Audio Researcher Wieslaw Woszczyk Keynotes AES Europe Convention

The 136th Audio Engineering Society Convention in Europe is set to feature a keynote address from Wieslaw Woszczyk, an internationally recognized audio researcher and educator with leading expertise in emerging technology trends in audio.

The address will be part of the convention’s opening ceremonies, taking place Saturday, April 26. The ceremony will also feature remarks from AES president Sean Olive; AES executive director Bob Moses; convention co-chairs Sascha Spors and Umberto Zanghieri; and awards chair Jan Abildgaard Pedersen. The convention is held April 26 to April 29 at the Estrel Hotel and Convention Center in Berlin, Germany.

Woszczyk holds the James McGill Professor Research Chair position and a full professorship at McGill University, and is the founding director of the Graduate Program in Sound Recording (1978), and founding director of the CIRMMT Centre for Interdisciplinary Research in Music Media and Technology, an inter-university, inter-faculty, interdisciplinary research center established at McGill University in 2001. An AES member since 1976, Woszczyk is a Fellow of the Audio Engineering Society (1996) and the former Chair of its Technical Council (1996-2005), Governor (twice, in 1991-1993 and 2008-2010) and president (2006-2007). He also served on the Review Board of the AES Journal. Woszczyk received the Board of Governors Award in 1991 and a group Citation Award in 2001 for “pioneering the technology enabling collaborative multichannel performance over the broadband internet.”

“The world of audio is entering a period of renaissance," Woszczyk said. "We are experiencing an unprecedented range of technologies serving artists, producers, and listeners of music and sound.
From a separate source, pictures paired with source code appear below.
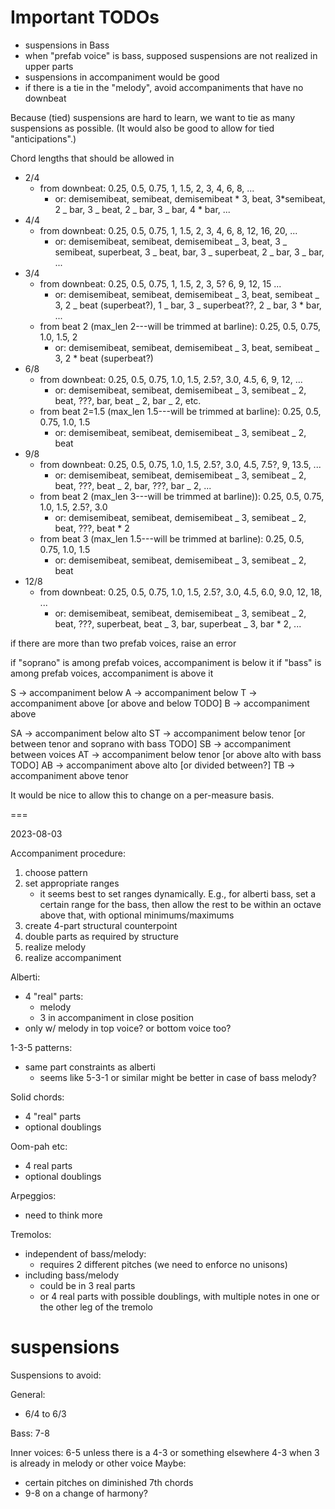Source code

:# Important TODOs

- suspensions in Bass
- when "prefab voice" is bass, supposed suspensions are not realized in upper parts
- suspensions in accompaniment would be good
- if there is a tie in the "melody", avoid accompaniments that have no downbeat

Because (tied) suspensions are hard to learn, we want to tie as many suspensions as possible.
(It would also be good to allow for tied "anticipations".)

Chord lengths that should be allowed in

- 2/4
  - from downbeat: 0.25, 0.5, 0.75, 1, 1.5, 2, 3, 4, 6, 8, ...
    - or: demisemibeat, semibeat, demisemibeat * 3, beat, 3*semibeat, 2 _
      bar, 3 _ beat, 2 _ bar, 3 _ bar, 4 \* bar, ...
- 4/4
  - from downbeat: 0.25, 0.5, 0.75, 1, 1.5, 2, 3, 4, 6, 8, 12, 16, 20, ...
    - or: demisemibeat, semibeat, demisemibeat _ 3, beat, 3 _ semibeat,
      superbeat, 3 _ beat, bar, 3 _ superbeat, 2 _ bar, 3 _ bar, ...
- 3/4
  - from downbeat: 0.25, 0.5, 0.75, 1, 1.5, 2, 3, 5? 6, 9, 12, 15 ...
    - or: demisemibeat, semibeat, demisemibeat _ 3, beat, semibeat _ 3, 2 _
      beat (superbeat?), 1 _ bar, 3 _ superbeat??, 2 _ bar, 3 \* bar, ...
  - from beat 2 (max_len 2---will be trimmed at barline): 0.25, 0.5, 0.75,
    1.0, 1.5, 2
    - or: demisemibeat, semibeat, demisemibeat _ 3, beat, semibeat _ 3, 2 \*
      beat (superbeat?)
- 6/8
  - from downbeat: 0.25, 0.5, 0.75, 1.0, 1.5, 2.5?, 3.0, 4.5, 6, 9, 12, ...
    - or: demisemibeat, semibeat, demisemibeat _ 3, semibeat _ 2, beat, ???,
      bar, beat _ 2, bar _ 2, etc.
  - from beat 2=1.5 (max_len 1.5---will be trimmed at barline): 0.25, 0.5, 0.75,
    1.0, 1.5
    - or: demisemibeat, semibeat, demisemibeat _ 3, semibeat _ 2, beat
- 9/8
  - from downbeat: 0.25, 0.5, 0.75, 1.0, 1.5, 2.5?, 3.0, 4.5, 7.5?, 9, 13.5,
    ...
    - or: demisemibeat, semibeat, demisemibeat _ 3, semibeat _ 2, beat, ???,
      beat _ 2, bar, ???, bar _ 2, ...
  - from beat 2 (max_len 3---will be trimmed at barline)): 0.25, 0.5, 0.75,
    1.0, 1.5, 2.5?, 3.0
    - or: demisemibeat, semibeat, demisemibeat _ 3, semibeat _ 2, beat, ???,
      beat \* 2
  - from beat 3 (max_len 1.5---will be trimmed at barline): 0.25, 0.5, 0.75,
    1.0, 1.5
    - or: demisemibeat, semibeat, demisemibeat _ 3, semibeat _ 2, beat
- 12/8
  - from downbeat: 0.25, 0.5, 0.75, 1.0, 1.5, 2.5?, 3.0, 4.5, 6.0, 9.0, 12,
    18, ...
    - or: demisemibeat, semibeat, demisemibeat _ 3, semibeat _ 2, beat, ???,
      superbeat, beat _ 3, bar, superbeat _ 3, bar \* 2, ...


if there are more than two prefab voices, raise an error

if "soprano" is among prefab voices, accompaniment is below it
if "bass" is among prefab voices, accompaniment is above it

S -> accompaniment below
A -> accompaniment below
T -> accompaniment above [or above and below TODO]
B -> accompaniment above

SA -> accompaniment below alto
ST -> accompaniment below tenor [or between tenor and soprano with bass TODO]
SB -> accompaniment between voices
AT -> accompaniment below tenor [or above alto with bass TODO]
AB -> accompaniment above alto [or divided between?]
TB -> accompaniment above tenor

It would be nice to allow this to change on a per-measure basis.

===

2023-08-03

Accompaniment procedure:
1. choose pattern
2. set appropriate ranges
    - it seems best to set ranges dynamically. E.g., for alberti bass, set a certain range for the bass, then allow the rest to be within an octave above that, with optional minimums/maximums
3. create 4-part structural counterpoint
4. double parts as required by structure
5. realize melody
6. realize accompaniment

Alberti:
- 4 "real" parts:
    - melody
    - 3 in accompaniment in close position
- only w/ melody in top voice? or bottom voice too?

1-3-5 patterns:
- same part constraints as alberti
    - seems like 5-3-1 or similar might be better in case of bass melody?

Solid chords:
- 4 "real" parts
- optional doublings

Oom-pah etc:
- 4 real parts
- optional doublings

Arpeggios:
- need to think more

Tremolos:
- independent of bass/melody:
    - requires 2 different pitches (we need to enforce no unisons)
- including bass/melody
    - could be in 3 real parts
    - or 4 real parts with possible doublings, with multiple notes in one or the other leg of the tremolo


# suspensions

Suspensions to avoid:

General:
- 6/4 to 6/3

Bass:
7-8

Inner voices:
6-5 unless there is a 4-3 or something elsewhere
4-3 when 3 is already in melody or other voice
Maybe: 
- certain pitches on diminished 7th chords
- 9-8 on a change of harmony?
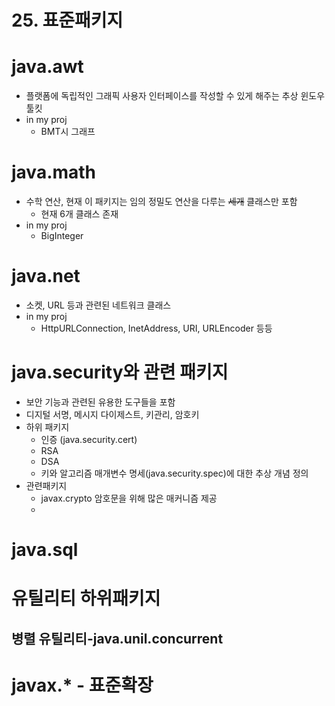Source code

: 

# 25. 표준패키지

# java.awt
* 플랫폼에 독립적인 그래픽 사용자 인터페이스를 작성할 수 있게 해주는 추상 윈도우 툴킷
* in my proj
	* BMT시 그래프

# java.math
* 수학 연산, 현재 이 패키지는 임의 정밀도 연산을 다루는 ~~세개~~ 클래스만 포함
	* 현재 6개 클래스 존재
* in my proj
	* BigInteger

# java.net
* 소켓, URL 등과 관련된 네트워크 클래스
* in my proj
	* HttpURLConnection, InetAddress, URI, URLEncoder 등등

# java.security와 관련 패키지
* 보안 기능과 관련된 유용한 도구들을 포함
* 디지털 서명, 메시지 다이제스트, 키관리, 암호키
* 하위 패키지
	* 인증 (java.security.cert)
	* RSA
	* DSA
	* 키와 알고리즘 매개변수 명세(java.security.spec)에 대한 추상 개념 정의
* 관련패키지
	* javax.crypto 암호문을 위해 많은 매커니즘 제공
	* 
# java.sql
# 유틸리티 하위패키지
## 병렬 유틸리티-java.unil.concurrent
# javax.* - 표준확장

<!--stackedit_data:
eyJoaXN0b3J5IjpbLTEzMTczMzYwMDRdfQ==
-->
Little remains the same for long in the face of our relentless drive for new discoveries. I would like to present my perspective on the value of human interaction, collaboration and continuing education as a way forward in the quickly transforming world. We should be wary of trying to predict the future, but make our best effort to live fully in the present, observing, exploring, and building relationships. Together, we can refine the course and purpose of our industry, we can venerate the gems of the past yet remain imaginative, open and ready for a fascinating future.”